Contre la spéculation sur les dettes des Etats

Afin de répondre aux craintes de ces pays, le Parlement a accepté dans le compromis final d’introduire une possibilité d’« opt out » qui est ni plus ni moins une « issue de secours » si cette interdiction venait à perturber le financement de ces pays. Pour autant, concrètement ré-autoriser les CDS non couverts ne sera pas une mince affaire pour un pays. Abandonner symboliquement le contrôle de l’Etat et laisser les marchés financiers agir à leur guise ne fait pas recette dans l’opinion publique qui, en s’appropriant ce débat, pourrait s’y opposer. D’autre part, surtout en temps de crise, ré-autoriser ce produit financier spéculatif ne servirait à rien et ne ferait qu’augmenter les difficultés d’un pays… Mais le rapport de force politique a ses raisons qui s’éloignent parfois du bon sens.

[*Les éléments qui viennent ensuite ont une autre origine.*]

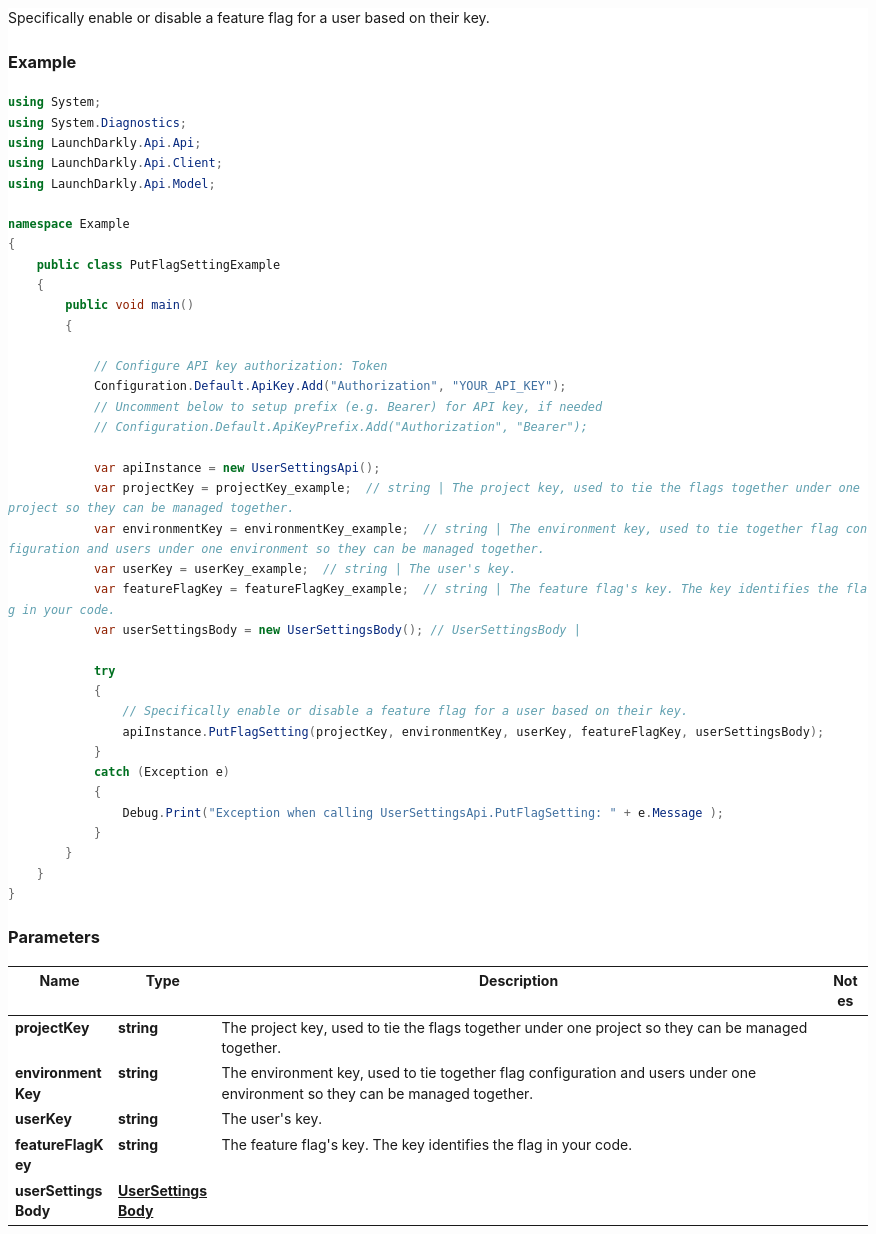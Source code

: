 Specifically enable or disable a feature flag for a user based on their key.

### Example
```csharp
using System;
using System.Diagnostics;
using LaunchDarkly.Api.Api;
using LaunchDarkly.Api.Client;
using LaunchDarkly.Api.Model;

namespace Example
{
    public class PutFlagSettingExample
    {
        public void main()
        {
            
            // Configure API key authorization: Token
            Configuration.Default.ApiKey.Add("Authorization", "YOUR_API_KEY");
            // Uncomment below to setup prefix (e.g. Bearer) for API key, if needed
            // Configuration.Default.ApiKeyPrefix.Add("Authorization", "Bearer");

            var apiInstance = new UserSettingsApi();
            var projectKey = projectKey_example;  // string | The project key, used to tie the flags together under one project so they can be managed together.
            var environmentKey = environmentKey_example;  // string | The environment key, used to tie together flag configuration and users under one environment so they can be managed together.
            var userKey = userKey_example;  // string | The user's key.
            var featureFlagKey = featureFlagKey_example;  // string | The feature flag's key. The key identifies the flag in your code.
            var userSettingsBody = new UserSettingsBody(); // UserSettingsBody | 

            try
            {
                // Specifically enable or disable a feature flag for a user based on their key.
                apiInstance.PutFlagSetting(projectKey, environmentKey, userKey, featureFlagKey, userSettingsBody);
            }
            catch (Exception e)
            {
                Debug.Print("Exception when calling UserSettingsApi.PutFlagSetting: " + e.Message );
            }
        }
    }
}
```

### Parameters

Name | Type | Description  | Notes
------------- | ------------- | ------------- | -------------
 **projectKey** | **string**| The project key, used to tie the flags together under one project so they can be managed together. | 
 **environmentKey** | **string**| The environment key, used to tie together flag configuration and users under one environment so they can be managed together. | 
 **userKey** | **string**| The user&#39;s key. | 
 **featureFlagKey** | **string**| The feature flag&#39;s key. The key identifies the flag in your code. | 
 **userSettingsBody** | [**UserSettingsBody**](UserSettingsBody.md)|  | 

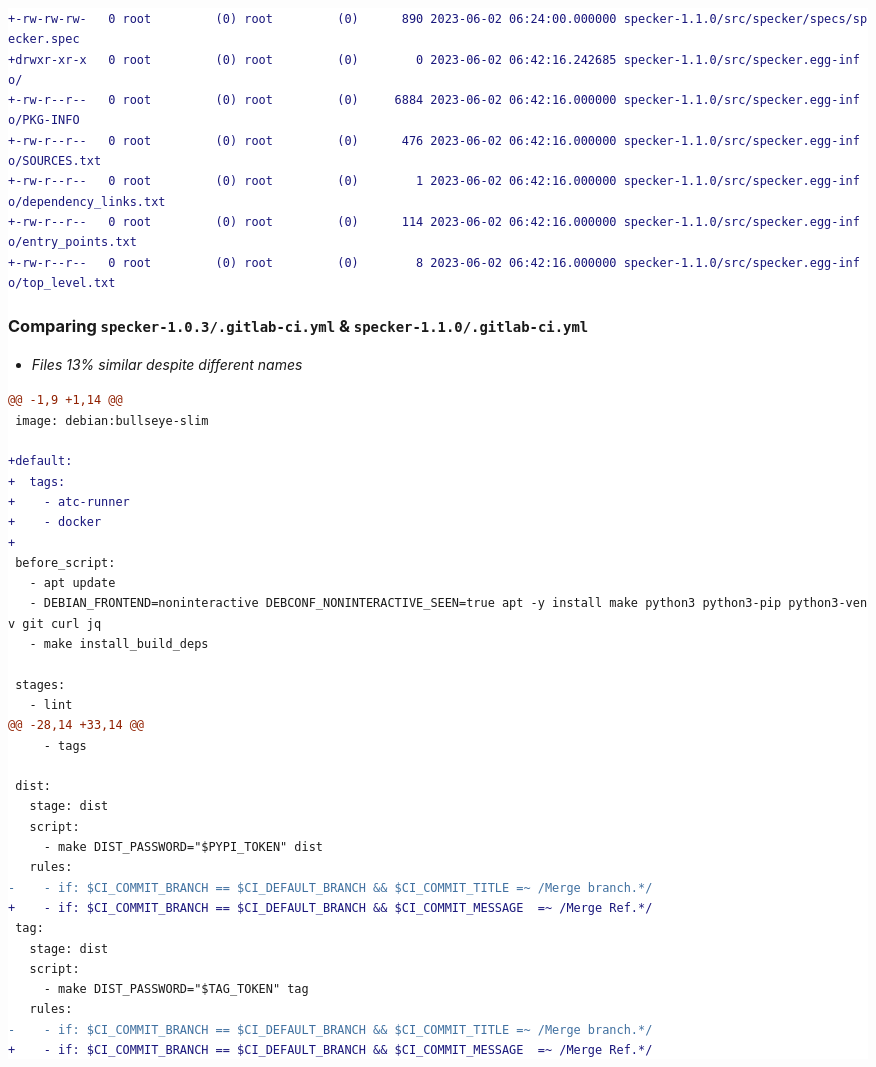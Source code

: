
 ```diff
+-rw-rw-rw-   0 root         (0) root         (0)      890 2023-06-02 06:24:00.000000 specker-1.1.0/src/specker/specs/specker.spec
+drwxr-xr-x   0 root         (0) root         (0)        0 2023-06-02 06:42:16.242685 specker-1.1.0/src/specker.egg-info/
+-rw-r--r--   0 root         (0) root         (0)     6884 2023-06-02 06:42:16.000000 specker-1.1.0/src/specker.egg-info/PKG-INFO
+-rw-r--r--   0 root         (0) root         (0)      476 2023-06-02 06:42:16.000000 specker-1.1.0/src/specker.egg-info/SOURCES.txt
+-rw-r--r--   0 root         (0) root         (0)        1 2023-06-02 06:42:16.000000 specker-1.1.0/src/specker.egg-info/dependency_links.txt
+-rw-r--r--   0 root         (0) root         (0)      114 2023-06-02 06:42:16.000000 specker-1.1.0/src/specker.egg-info/entry_points.txt
+-rw-r--r--   0 root         (0) root         (0)        8 2023-06-02 06:42:16.000000 specker-1.1.0/src/specker.egg-info/top_level.txt
```

### Comparing `specker-1.0.3/.gitlab-ci.yml` & `specker-1.1.0/.gitlab-ci.yml`

 * *Files 13% similar despite different names*

```diff
@@ -1,9 +1,14 @@
 image: debian:bullseye-slim
 
+default:
+  tags:
+    - atc-runner
+    - docker
+
 before_script:
   - apt update
   - DEBIAN_FRONTEND=noninteractive DEBCONF_NONINTERACTIVE_SEEN=true apt -y install make python3 python3-pip python3-venv git curl jq
   - make install_build_deps
 
 stages:
   - lint
@@ -28,14 +33,14 @@
     - tags
 
 dist:
   stage: dist
   script:
     - make DIST_PASSWORD="$PYPI_TOKEN" dist
   rules:
-    - if: $CI_COMMIT_BRANCH == $CI_DEFAULT_BRANCH && $CI_COMMIT_TITLE =~ /Merge branch.*/
+    - if: $CI_COMMIT_BRANCH == $CI_DEFAULT_BRANCH && $CI_COMMIT_MESSAGE  =~ /Merge Ref.*/
 tag:
   stage: dist
   script:
     - make DIST_PASSWORD="$TAG_TOKEN" tag
   rules:
-    - if: $CI_COMMIT_BRANCH == $CI_DEFAULT_BRANCH && $CI_COMMIT_TITLE =~ /Merge branch.*/
+    - if: $CI_COMMIT_BRANCH == $CI_DEFAULT_BRANCH && $CI_COMMIT_MESSAGE  =~ /Merge Ref.*/
```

Le texte voté par le Parlement réglemente dans une deuxième partie les « ventes à découverts » à l’horizon 2012. Que veut dire « vendre à découvert » ? « Disons que je vous achète une action 100 euros et que je vous la livre dans trois jours, explique Pascal Canfin. Entre temps, je vais essayer de spéculer à la baisse pour augmenter ma marge… » Cette technique pousse tout le monde à aller à la baisse de manière massive et une fois de plus aggrave considérablement les tensions. Si certains Etats-membres comme la France, l’Espagne, l’Italie ont déjà pris des mesures contre la vente à découvert, l’Europe ne s’était pas encore prononcé d’un bloc. Un cadre européen est désormais créé et le droit européen harmonisé.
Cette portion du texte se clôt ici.